Every record here needs to be retyped exactly.

══ Provided material ══

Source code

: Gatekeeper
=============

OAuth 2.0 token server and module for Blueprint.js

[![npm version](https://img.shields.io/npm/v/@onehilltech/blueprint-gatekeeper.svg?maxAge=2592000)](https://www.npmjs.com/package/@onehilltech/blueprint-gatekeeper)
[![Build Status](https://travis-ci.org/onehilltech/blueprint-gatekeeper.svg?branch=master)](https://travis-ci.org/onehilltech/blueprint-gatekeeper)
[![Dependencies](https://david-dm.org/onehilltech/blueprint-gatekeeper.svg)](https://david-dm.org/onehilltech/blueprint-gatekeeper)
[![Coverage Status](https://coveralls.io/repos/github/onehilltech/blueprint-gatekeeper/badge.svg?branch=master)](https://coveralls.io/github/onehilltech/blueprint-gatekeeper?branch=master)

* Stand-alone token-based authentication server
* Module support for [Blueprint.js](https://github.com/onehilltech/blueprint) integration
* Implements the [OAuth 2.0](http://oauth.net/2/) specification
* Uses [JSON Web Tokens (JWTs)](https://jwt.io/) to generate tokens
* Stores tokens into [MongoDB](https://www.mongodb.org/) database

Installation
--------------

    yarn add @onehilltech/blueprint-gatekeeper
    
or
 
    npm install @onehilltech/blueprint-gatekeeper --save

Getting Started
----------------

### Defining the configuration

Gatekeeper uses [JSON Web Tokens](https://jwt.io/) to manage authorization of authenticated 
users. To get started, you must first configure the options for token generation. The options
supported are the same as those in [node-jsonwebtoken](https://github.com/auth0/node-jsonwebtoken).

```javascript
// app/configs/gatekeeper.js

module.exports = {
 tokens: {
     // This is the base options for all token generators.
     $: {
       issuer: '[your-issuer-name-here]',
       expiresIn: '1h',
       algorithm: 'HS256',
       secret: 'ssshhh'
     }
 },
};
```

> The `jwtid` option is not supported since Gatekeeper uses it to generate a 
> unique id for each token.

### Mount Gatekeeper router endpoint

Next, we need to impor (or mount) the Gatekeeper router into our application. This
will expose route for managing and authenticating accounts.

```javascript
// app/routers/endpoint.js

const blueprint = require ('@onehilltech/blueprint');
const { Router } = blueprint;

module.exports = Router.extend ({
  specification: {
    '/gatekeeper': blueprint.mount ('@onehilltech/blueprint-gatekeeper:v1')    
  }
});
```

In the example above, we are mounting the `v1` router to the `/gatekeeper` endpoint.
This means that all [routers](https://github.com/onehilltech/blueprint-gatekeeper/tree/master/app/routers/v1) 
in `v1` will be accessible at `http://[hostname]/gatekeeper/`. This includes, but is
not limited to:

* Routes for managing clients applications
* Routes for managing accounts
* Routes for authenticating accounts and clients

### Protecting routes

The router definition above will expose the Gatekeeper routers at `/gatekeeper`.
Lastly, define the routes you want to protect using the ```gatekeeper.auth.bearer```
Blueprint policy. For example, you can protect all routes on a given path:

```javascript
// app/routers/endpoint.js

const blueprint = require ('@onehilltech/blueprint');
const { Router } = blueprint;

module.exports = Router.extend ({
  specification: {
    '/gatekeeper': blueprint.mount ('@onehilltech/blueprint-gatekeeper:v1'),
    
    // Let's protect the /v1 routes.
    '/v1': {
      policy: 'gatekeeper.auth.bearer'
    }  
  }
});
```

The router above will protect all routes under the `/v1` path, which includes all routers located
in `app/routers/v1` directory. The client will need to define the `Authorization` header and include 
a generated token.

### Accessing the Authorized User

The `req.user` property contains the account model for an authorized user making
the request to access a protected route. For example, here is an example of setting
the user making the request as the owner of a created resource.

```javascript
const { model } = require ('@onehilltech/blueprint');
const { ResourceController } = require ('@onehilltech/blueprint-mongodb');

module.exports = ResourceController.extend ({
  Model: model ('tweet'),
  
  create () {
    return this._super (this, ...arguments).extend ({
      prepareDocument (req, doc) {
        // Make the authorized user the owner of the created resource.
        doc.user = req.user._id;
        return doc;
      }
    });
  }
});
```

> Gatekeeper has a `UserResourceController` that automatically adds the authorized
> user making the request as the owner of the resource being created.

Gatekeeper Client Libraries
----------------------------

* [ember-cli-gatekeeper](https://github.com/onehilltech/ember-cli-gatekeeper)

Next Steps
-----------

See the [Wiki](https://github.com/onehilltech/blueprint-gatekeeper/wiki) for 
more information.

═══

# [Answer to this problem]
Source code

: Gatekeeper
=============

OAuth 2.0 token server and module for Blueprint.js

[![npm version](https://img.shields.io/npm/v/@onehilltech/blueprint-gatekeeper.svg?maxAge=2592000)](https://www.npmjs.com/package/@onehilltech/blueprint-gatekeeper)
[![Build Status](https://travis-ci.org/onehilltech/blueprint-gatekeeper.svg?branch=master)](https://travis-ci.org/onehilltech/blueprint-gatekeeper)
[![Dependencies](https://david-dm.org/onehilltech/blueprint-gatekeeper.svg)](https://david-dm.org/onehilltech/blueprint-gatekeeper)
[![Coverage Status](https://coveralls.io/repos/github/onehilltech/blueprint-gatekeeper/badge.svg?branch=master)](https://coveralls.io/github/onehilltech/blueprint-gatekeeper?branch=master)

* Stand-alone token-based authentication server
* Module support for [Blueprint.js](https://github.com/onehilltech/blueprint) integration
* Implements the [OAuth 2.0](http://oauth.net/2/) specification
* Uses [JSON Web Tokens (JWTs)](https://jwt.io/) to generate tokens
* Stores tokens into [MongoDB](https://www.mongodb.org/) database

Installation
--------------

    yarn add @onehilltech/blueprint-gatekeeper
    
or
 
    npm install @onehilltech/blueprint-gatekeeper --save

Getting Started
----------------

### Defining the configuration

Gatekeeper uses [JSON Web Tokens](https://jwt.io/) to manage authorization of authenticated 
users. To get started, you must first configure the options for token generation. The options
supported are the same as those in [node-jsonwebtoken](https://github.com/auth0/node-jsonwebtoken).

```javascript
// app/configs/gatekeeper.js

module.exports = {
 tokens: {
     // This is the base options for all token generators.
     $: {
       issuer: '[your-issuer-name-here]',
       expiresIn: '1h',
       algorithm: 'HS256',
       secret: 'ssshhh'
     }
 },
};
```

> The `jwtid` option is not supported since Gatekeeper uses it to generate a 
> unique id for each token.

### Mount Gatekeeper router endpoint

Next, we need to impor (or mount) the Gatekeeper router into our application. This
will expose route for managing and authenticating accounts.

```javascript
// app/routers/endpoint.js

const blueprint = require ('@onehilltech/blueprint');
const { Router } = blueprint;

module.exports = Router.extend ({
  specification: {
    '/gatekeeper': blueprint.mount ('@onehilltech/blueprint-gatekeeper:v1')    
  }
});
```

In the example above, we are mounting the `v1` router to the `/gatekeeper` endpoint.
This means that all [routers](https://github.com/onehilltech/blueprint-gatekeeper/tree/master/app/routers/v1) 
in `v1` will be accessible at `http://[hostname]/gatekeeper/`. This includes, but is
not limited to:

* Routes for managing clients applications
* Routes for managing accounts
* Routes for authenticating accounts and clients

### Protecting routes

The router definition above will expose the Gatekeeper routers at `/gatekeeper`.
Lastly, define the routes you want to protect using the ```gatekeeper.auth.bearer```
Blueprint policy. For example, you can protect all routes on a given path:

```javascript
// app/routers/endpoint.js

const blueprint = require ('@onehilltech/blueprint');
const { Router } = blueprint;

module.exports = Router.extend ({
  specification: {
    '/gatekeeper': blueprint.mount ('@onehilltech/blueprint-gatekeeper:v1'),
    
    // Let's protect the /v1 routes.
    '/v1': {
      policy: 'gatekeeper.auth.bearer'
    }  
  }
});
```

The router above will protect all routes under the `/v1` path, which includes all routers located
in `app/routers/v1` directory. The client will need to define the `Authorization` header and include 
a generated token.

### Accessing the Authorized User

The `req.user` property contains the account model for an authorized user making
the request to access a protected route. For example, here is an example of setting
the user making the request as the owner of a created resource.

```javascript
const { model } = require ('@onehilltech/blueprint');
const { ResourceController } = require ('@onehilltech/blueprint-mongodb');

module.exports = ResourceController.extend ({
  Model: model ('tweet'),
  
  create () {
    return this._super (this, ...arguments).extend ({
      prepareDocument (req, doc) {
        // Make the authorized user the owner of the created resource.
        doc.user = req.user._id;
        return doc;
      }
    });
  }
});
```

> Gatekeeper has a `UserResourceController` that automatically adds the authorized
> user making the request as the owner of the resource being created.

Gatekeeper Client Libraries
----------------------------

* [ember-cli-gatekeeper](https://github.com/onehilltech/ember-cli-gatekeeper)

Next Steps
-----------

See the [Wiki](https://github.com/onehilltech/blueprint-gatekeeper/wiki) for 
more information.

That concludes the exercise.